WHAT NEEDS TO BE DONE -
Search the listing below for the word "where" and copy each line that holds it.
════════════════════
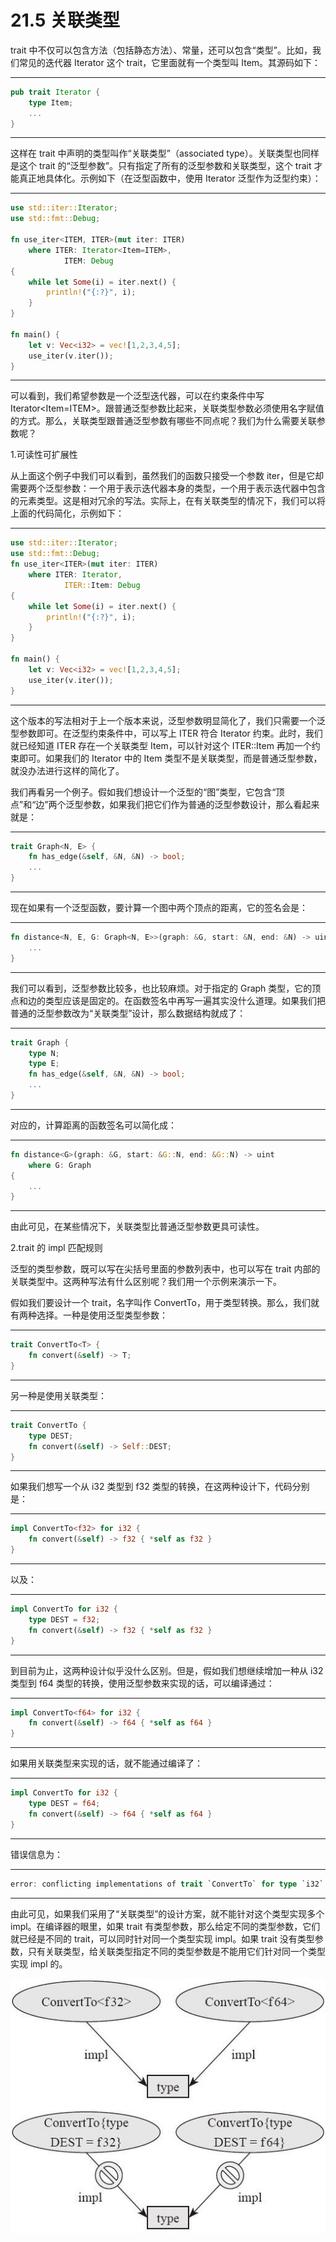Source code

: # 21.5 关联类型

trait 中不仅可以包含方法（包括静态方法）、常量，还可以包含“类型”。比如，我们常见的迭代器 Iterator 这个 trait，它里面就有一个类型叫 Item。其源码如下：

---

```rust
pub trait Iterator {
    type Item;
    ...
}
```

---

这样在 trait 中声明的类型叫作“关联类型”（associated type）。关联类型也同样是这个 trait 的“泛型参数”。只有指定了所有的泛型参数和关联类型，这个 trait 才能真正地具体化。示例如下（在泛型函数中，使用 Iterator 泛型作为泛型约束）：

---

```rust
use std::iter::Iterator;
use std::fmt::Debug;

fn use_iter<ITEM, ITER>(mut iter: ITER)
    where ITER: Iterator<Item=ITEM>,
            ITEM: Debug
{
    while let Some(i) = iter.next() {
        println!("{:?}", i);
    }
}

fn main() {
    let v: Vec<i32> = vec![1,2,3,4,5];
    use_iter(v.iter());
}
```

---

可以看到，我们希望参数是一个泛型迭代器，可以在约束条件中写 Iterator<Item=ITEM>。跟普通泛型参数比起来，关联类型参数必须使用名字赋值的方式。那么，关联类型跟普通泛型参数有哪些不同点呢？我们为什么需要关联参数呢？

1.可读性可扩展性

从上面这个例子中我们可以看到，虽然我们的函数只接受一个参数 iter，但是它却需要两个泛型参数：一个用于表示迭代器本身的类型，一个用于表示迭代器中包含的元素类型。这是相对冗余的写法。实际上，在有关联类型的情况下，我们可以将上面的代码简化，示例如下：

---

```rust
use std::iter::Iterator;
use std::fmt::Debug;
fn use_iter<ITER>(mut iter: ITER)
    where ITER: Iterator,
            ITER::Item: Debug
{
    while let Some(i) = iter.next() {
        println!("{:?}", i);
    }
}

fn main() {
    let v: Vec<i32> = vec![1,2,3,4,5];
    use_iter(v.iter());
}
```

---

这个版本的写法相对于上一个版本来说，泛型参数明显简化了，我们只需要一个泛型参数即可。在泛型约束条件中，可以写上 ITER 符合 Iterator 约束。此时，我们就已经知道 ITER 存在一个关联类型 Item，可以针对这个 ITER::Item 再加一个约束即可。如果我们的 Iterator 中的 Item 类型不是关联类型，而是普通泛型参数，就没办法进行这样的简化了。

我们再看另一个例子。假如我们想设计一个泛型的“图”类型，它包含“顶点”和“边”两个泛型参数，如果我们把它们作为普通的泛型参数设计，那么看起来就是：

---

```rust
trait Graph<N, E> {
    fn has_edge(&self, &N, &N) -> bool;
    ...
}
```

---

现在如果有一个泛型函数，要计算一个图中两个顶点的距离，它的签名会是：

---

```rust
fn distance<N, E, G: Graph<N, E>>(graph: &G, start: &N, end: &N) -> uint {
    ...
}
```

---

我们可以看到，泛型参数比较多，也比较麻烦。对于指定的 Graph 类型，它的顶点和边的类型应该是固定的。在函数签名中再写一遍其实没什么道理。如果我们把普通的泛型参数改为“关联类型”设计，那么数据结构就成了：

---

```rust
trait Graph {
    type N;
    type E;
    fn has_edge(&self, &N, &N) -> bool;
    ...
}
```

---

对应的，计算距离的函数签名可以简化成：

---

```rust
fn distance<G>(graph: &G, start: &G::N, end: &G::N) -> uint
    where G: Graph
{
    ...
}
```

---

由此可见，在某些情况下，关联类型比普通泛型参数更具可读性。

2.trait 的 impl 匹配规则

泛型的类型参数，既可以写在尖括号里面的参数列表中，也可以写在 trait 内部的关联类型中。这两种写法有什么区别呢？我们用一个示例来演示一下。

假如我们要设计一个 trait，名字叫作 ConvertTo，用于类型转换。那么，我们就有两种选择。一种是使用泛型类型参数：

---

```rust
trait ConvertTo<T> {
    fn convert(&self) -> T;
}
```

---

另一种是使用关联类型：

---

```rust
trait ConvertTo {
    type DEST;
    fn convert(&self) -> Self::DEST;
}
```

---

如果我们想写一个从 i32 类型到 f32 类型的转换，在这两种设计下，代码分别是：

---

```rust
impl ConvertTo<f32> for i32 {
    fn convert(&self) -> f32 { *self as f32 }
}
```

---

以及：

---

```rust
impl ConvertTo for i32 {
    type DEST = f32;
    fn convert(&self) -> f32 { *self as f32 }
}
```

---

到目前为止，这两种设计似乎没什么区别。但是，假如我们想继续增加一种从 i32 类型到 f64 类型的转换，使用泛型参数来实现的话，可以编译通过：

---

```rust
impl ConvertTo<f64> for i32 {
    fn convert(&self) -> f64 { *self as f64 }
}
```

---

如果用关联类型来实现的话，就不能通过编译了：

---

```rust
impl ConvertTo for i32 {
    type DEST = f64;
    fn convert(&self) -> f64 { *self as f64 }
}
```

---

错误信息为：

---

```rust
error: conflicting implementations of trait `ConvertTo` for type `i32`
```

---

由此可见，如果我们采用了“关联类型”的设计方案，就不能针对这个类型实现多个 impl。在编译器的眼里，如果 trait 有类型参数，那么给定不同的类型参数，它们就已经是不同的 trait，可以同时针对同一个类型实现 impl。如果 trait 没有类型参数，只有关联类型，给关联类型指定不同的类型参数是不能用它们针对同一个类型实现 impl 的。

![](../images/Image00018.jpg)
════════════════════
REPLY TO THE EXERCISE -
    where ITER: Iterator<Item=ITEM>,
    where ITER: Iterator,
    where G: Graph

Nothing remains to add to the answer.